▶ _Task objective_
With the images removed, write out each record exactly as given.
+++++
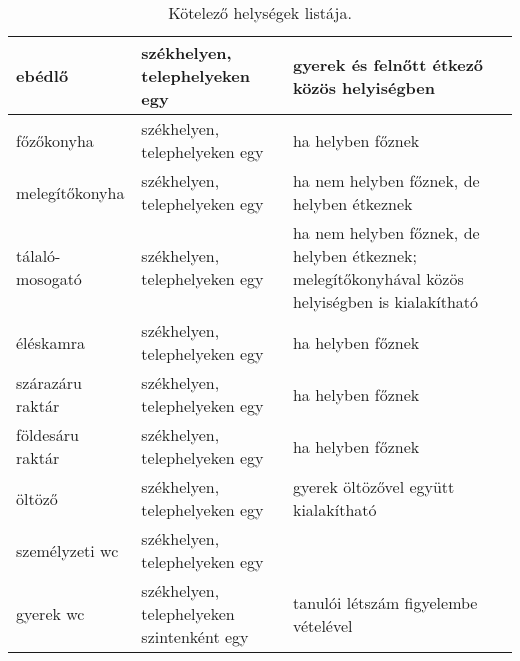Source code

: \begin{table}[thb]
\begin{center}
\begin{tabular}{@{}p{4cm}|p{4cm}|p{6cm}@{}}
ebédlő                 & székhelyen, telephelyeken egy             & gyerek és felnőtt étkező közös helyiségben                                                      \\ \hline
főzőkonyha             & székhelyen, telephelyeken egy             & ha helyben főznek                                                                               \\ \hline
melegítőkonyha         & székhelyen, telephelyeken egy             & ha nem helyben főznek, de helyben étkeznek                                                      \\ \hline
tálaló-mosogató        & székhelyen, telephelyeken egy             & ha nem helyben főznek, de helyben étkeznek; melegítőkonyhával közös helyiségben is kialakítható \\ \hline
éléskamra              & székhelyen, telephelyeken egy             & ha helyben főznek                                                                               \\ \hline
szárazáru raktár       & székhelyen, telephelyeken egy             & ha helyben főznek                                                                               \\ \hline
földesáru raktár       & székhelyen, telephelyeken egy             & ha helyben főznek                                                                               \\ \hline
öltöző                 & székhelyen, telephelyeken egy             & gyerek öltözővel együtt kialakítható                                                            \\ \hline
személyzeti wc         & székhelyen, telephelyeken egy             &                                                                                                 \\ \hline
gyerek wc              & székhelyen, telephelyeken szintenként egy & tanulói létszám figyelembe vételével                                                            \\
\end{tabular}
\caption{Kötelező helységek listája.}
\label{tbl:helyisegek}
\end{center}
\end{table}
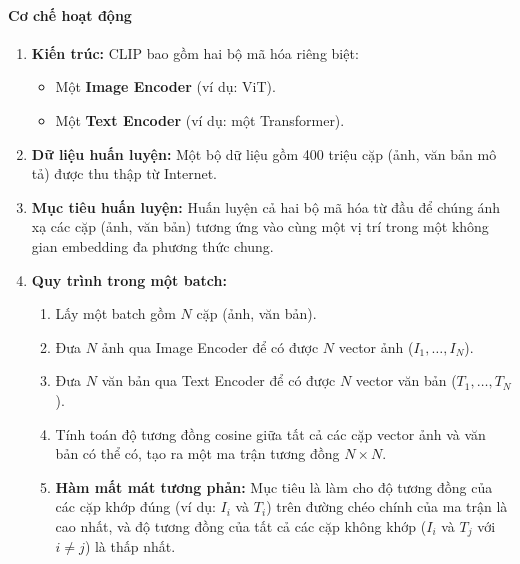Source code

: \paragraph{Cơ chế hoạt động}
\begin{enumerate}
    \item \textbf{Kiến trúc:} CLIP bao gồm hai bộ mã hóa riêng biệt:
        \begin{itemize}
            \item Một \textbf{Image Encoder} (ví dụ: ViT).
            \item Một \textbf{Text Encoder} (ví dụ: một Transformer).
        \end{itemize}
    \item \textbf{Dữ liệu huấn luyện:} Một bộ dữ liệu gồm 400 triệu cặp (ảnh, văn bản mô tả) được thu thập từ Internet.
    \item \textbf{Mục tiêu huấn luyện:} Huấn luyện cả hai bộ mã hóa từ đầu để chúng ánh xạ các cặp (ảnh, văn bản) tương ứng vào cùng một vị trí trong một không gian embedding đa phương thức chung.
    \item \textbf{Quy trình trong một batch:}
        \begin{enumerate}
            \item Lấy một batch gồm $N$ cặp (ảnh, văn bản).
            \item Đưa $N$ ảnh qua Image Encoder để có được $N$ vector ảnh ($I_1, \dots, I_N$).
            \item Đưa $N$ văn bản qua Text Encoder để có được $N$ vector văn bản ($T_1, \dots, T_N$).
            \item Tính toán độ tương đồng cosine giữa tất cả các cặp vector ảnh và văn bản có thể có, tạo ra một ma trận tương đồng $N \times N$.
            \item \textbf{Hàm mất mát tương phản:} Mục tiêu là làm cho độ tương đồng của các cặp khớp đúng (ví dụ: $I_i$ và $T_i$) trên đường chéo chính của ma trận là cao nhất, và độ tương đồng của tất cả các cặp không khớp ($I_i$ và $T_j$ với $i \neq j$) là thấp nhất.
        \end{enumerate}
\end{enumerate}

\begin{center}
    \label{fig:clip_contrastive_learning}
\end{center}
+++++
▶ _Exercise answer_
Source code

: \begin{table}[thb]
\begin{center}
\begin{tabular}{@{}p{4cm}|p{4cm}|p{6cm}@{}}
ebédlő                 & székhelyen, telephelyeken egy             & gyerek és felnőtt étkező közös helyiségben                                                      \\ \hline
főzőkonyha             & székhelyen, telephelyeken egy             & ha helyben főznek                                                                               \\ \hline
melegítőkonyha         & székhelyen, telephelyeken egy             & ha nem helyben főznek, de helyben étkeznek                                                      \\ \hline
tálaló-mosogató        & székhelyen, telephelyeken egy             & ha nem helyben főznek, de helyben étkeznek; melegítőkonyhával közös helyiségben is kialakítható \\ \hline
éléskamra              & székhelyen, telephelyeken egy             & ha helyben főznek                                                                               \\ \hline
szárazáru raktár       & székhelyen, telephelyeken egy             & ha helyben főznek                                                                               \\ \hline
földesáru raktár       & székhelyen, telephelyeken egy             & ha helyben főznek                                                                               \\ \hline
öltöző                 & székhelyen, telephelyeken egy             & gyerek öltözővel együtt kialakítható                                                            \\ \hline
személyzeti wc         & székhelyen, telephelyeken egy             &                                                                                                 \\ \hline
gyerek wc              & székhelyen, telephelyeken szintenként egy & tanulói létszám figyelembe vételével                                                            \\
\end{tabular}
\caption{Kötelező helységek listája.}
\label{tbl:helyisegek}
\end{center}
\end{table}
Source code

: \paragraph{Cơ chế hoạt động}
\begin{enumerate}
    \item \textbf{Kiến trúc:} CLIP bao gồm hai bộ mã hóa riêng biệt:
        \begin{itemize}
            \item Một \textbf{Image Encoder} (ví dụ: ViT).
            \item Một \textbf{Text Encoder} (ví dụ: một Transformer).
        \end{itemize}
    \item \textbf{Dữ liệu huấn luyện:} Một bộ dữ liệu gồm 400 triệu cặp (ảnh, văn bản mô tả) được thu thập từ Internet.
    \item \textbf{Mục tiêu huấn luyện:} Huấn luyện cả hai bộ mã hóa từ đầu để chúng ánh xạ các cặp (ảnh, văn bản) tương ứng vào cùng một vị trí trong một không gian embedding đa phương thức chung.
    \item \textbf{Quy trình trong một batch:}
        \begin{enumerate}
            \item Lấy một batch gồm $N$ cặp (ảnh, văn bản).
            \item Đưa $N$ ảnh qua Image Encoder để có được $N$ vector ảnh ($I_1, \dots, I_N$).
            \item Đưa $N$ văn bản qua Text Encoder để có được $N$ vector văn bản ($T_1, \dots, T_N$).
            \item Tính toán độ tương đồng cosine giữa tất cả các cặp vector ảnh và văn bản có thể có, tạo ra một ma trận tương đồng $N \times N$.
            \item \textbf{Hàm mất mát tương phản:} Mục tiêu là làm cho độ tương đồng của các cặp khớp đúng (ví dụ: $I_i$ và $T_i$) trên đường chéo chính của ma trận là cao nhất, và độ tương đồng của tất cả các cặp không khớp ($I_i$ và $T_j$ với $i \neq j$) là thấp nhất.
        \end{enumerate}
\end{enumerate}

\begin{center}
    \label{fig:clip_contrastive_learning}
\end{center}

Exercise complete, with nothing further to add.